Dati che suscitano allarme e che interrogano – come emerge dai commenti degli esperti interpellati da Rondi– sulla presenza di «un disagio diffuso, rispetto a cui la soluzione più immediata e semplice è quella farmacologica» (Michele Miravalle – Antigone), e sul possibile uso degli antipsicotici come strumento di controllo che porta a chiedersi se «stiamo sedando dei disturbi o dei disturbati» (Fabrizio Starace – DSM di Modena e Siep).

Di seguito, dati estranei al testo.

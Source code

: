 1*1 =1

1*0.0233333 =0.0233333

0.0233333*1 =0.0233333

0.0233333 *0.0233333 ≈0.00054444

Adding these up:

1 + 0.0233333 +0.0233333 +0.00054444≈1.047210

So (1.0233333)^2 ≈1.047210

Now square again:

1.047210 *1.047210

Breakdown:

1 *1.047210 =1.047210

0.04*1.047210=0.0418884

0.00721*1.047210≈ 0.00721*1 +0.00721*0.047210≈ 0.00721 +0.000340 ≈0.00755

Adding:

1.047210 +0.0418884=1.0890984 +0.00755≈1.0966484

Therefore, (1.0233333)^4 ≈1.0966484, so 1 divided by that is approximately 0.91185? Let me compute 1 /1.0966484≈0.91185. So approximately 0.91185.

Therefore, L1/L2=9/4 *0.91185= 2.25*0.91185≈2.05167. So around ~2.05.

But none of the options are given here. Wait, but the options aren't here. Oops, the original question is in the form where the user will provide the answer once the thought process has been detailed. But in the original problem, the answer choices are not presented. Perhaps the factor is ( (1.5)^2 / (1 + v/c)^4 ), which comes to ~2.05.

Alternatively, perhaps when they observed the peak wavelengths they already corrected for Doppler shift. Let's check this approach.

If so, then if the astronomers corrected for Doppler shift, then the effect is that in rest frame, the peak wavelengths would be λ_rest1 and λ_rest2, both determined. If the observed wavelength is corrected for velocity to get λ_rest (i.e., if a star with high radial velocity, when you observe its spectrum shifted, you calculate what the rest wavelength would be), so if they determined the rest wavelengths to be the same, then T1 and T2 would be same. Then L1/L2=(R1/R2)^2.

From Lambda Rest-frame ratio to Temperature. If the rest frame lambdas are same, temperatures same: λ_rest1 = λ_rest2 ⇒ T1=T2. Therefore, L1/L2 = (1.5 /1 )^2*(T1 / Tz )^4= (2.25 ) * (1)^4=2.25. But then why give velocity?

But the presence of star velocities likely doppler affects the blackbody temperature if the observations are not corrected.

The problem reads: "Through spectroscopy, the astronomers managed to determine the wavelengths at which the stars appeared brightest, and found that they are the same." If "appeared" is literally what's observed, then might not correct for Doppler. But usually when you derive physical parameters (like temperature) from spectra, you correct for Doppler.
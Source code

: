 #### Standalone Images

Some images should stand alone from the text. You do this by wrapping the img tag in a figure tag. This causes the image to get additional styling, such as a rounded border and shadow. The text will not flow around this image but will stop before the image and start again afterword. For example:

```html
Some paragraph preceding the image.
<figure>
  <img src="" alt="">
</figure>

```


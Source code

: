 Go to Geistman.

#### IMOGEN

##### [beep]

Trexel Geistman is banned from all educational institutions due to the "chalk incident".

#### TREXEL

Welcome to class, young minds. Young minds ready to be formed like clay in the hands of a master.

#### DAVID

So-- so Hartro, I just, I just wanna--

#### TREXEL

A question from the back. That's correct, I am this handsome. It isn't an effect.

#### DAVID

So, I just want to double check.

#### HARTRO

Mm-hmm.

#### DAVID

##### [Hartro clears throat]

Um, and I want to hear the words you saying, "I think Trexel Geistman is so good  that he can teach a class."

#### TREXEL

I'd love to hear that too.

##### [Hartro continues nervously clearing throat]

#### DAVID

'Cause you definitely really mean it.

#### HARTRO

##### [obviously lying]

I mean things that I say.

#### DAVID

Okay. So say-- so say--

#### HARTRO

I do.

L’accento è posto su due principali assi di problematicità: la presenza in carcere di un disagio diffuso – che, come Rondi chiarisce, non è conseguenza della chiusura degli OPG – e l’uso delle sostanze con funzione disciplinare.
La questione del consumo di psicofarmaci può aprire ad ulteriori domande e alla possibilità di uno sguardo inedito se – come fa Luca Sterchele nel suo volume Il carcere invisibile (Meltemi, 2021) – ricordiamo che la somministrazione di farmaci non vede come soggetti attivi soltanto il personale sanitario ed eventualmente quello di sicurezza, ma anche le persone detenute. L’osservazione partecipante di Sterchele inquadra le dinamiche di negoziazione tra detenuti, medici e agenti, a fronte di una richiesta, anche insistente, da parte della popolazione detenuta.
Prendendo in considerazione i bisogni e la prospettiva delle persone detenute, si scopre che la terapia assume la funzione di aiuto, di sollievo, per permettere di affrontare una realtà difficile e angosciante, una funzione anche di sedativo, talvolta voluta da chi la assume. Il farmaco può avere funzione di intrattenimento, in un luogo dove la noia può farla da padrona, o di sostituto per altre sostanze che sono vietate e non reperibili, in un ambiente dominato da infantilizzazione e controllo, o ancora merce di scambio in un luogo di deprivazioni.
Così, da questa prospettiva, si può ricordare la funzione di supporto che lo psicofarmaco può svolgere facendo luce sul malessere che l’istituzione produce : cercando di sfuggire dalle demonizzazioni e dal “calvinismo chimico”, mantenendo al tempo stesso la critica a una cura appiattita sulla sola farmacologia. Si può osservare la carenza di una rete di sostegno, a causa non solo delle poche ore dei professionisti della salute mentale, di cui tratta l’inchiesta, ma anche delle limitazioni dei rapporti con gli affetti e della negazione della sessualità.
La salute mentale oltrepassa gli steccati sanitari delle diagnosi e delle terapie. Sulla salute mentale, in carcere più che fuori, si giocano conflitti di funzioni, prospettive e approcci, tra bisogni e risposte. In un quadro complesso che il progetto della Società della Ragione, finanziato dall’8×1000 Chiesa Valdese, Salute mentale in carcere, che sarà a breve avviato a Udine, Rebibbia e Prato, cercherà di indagare.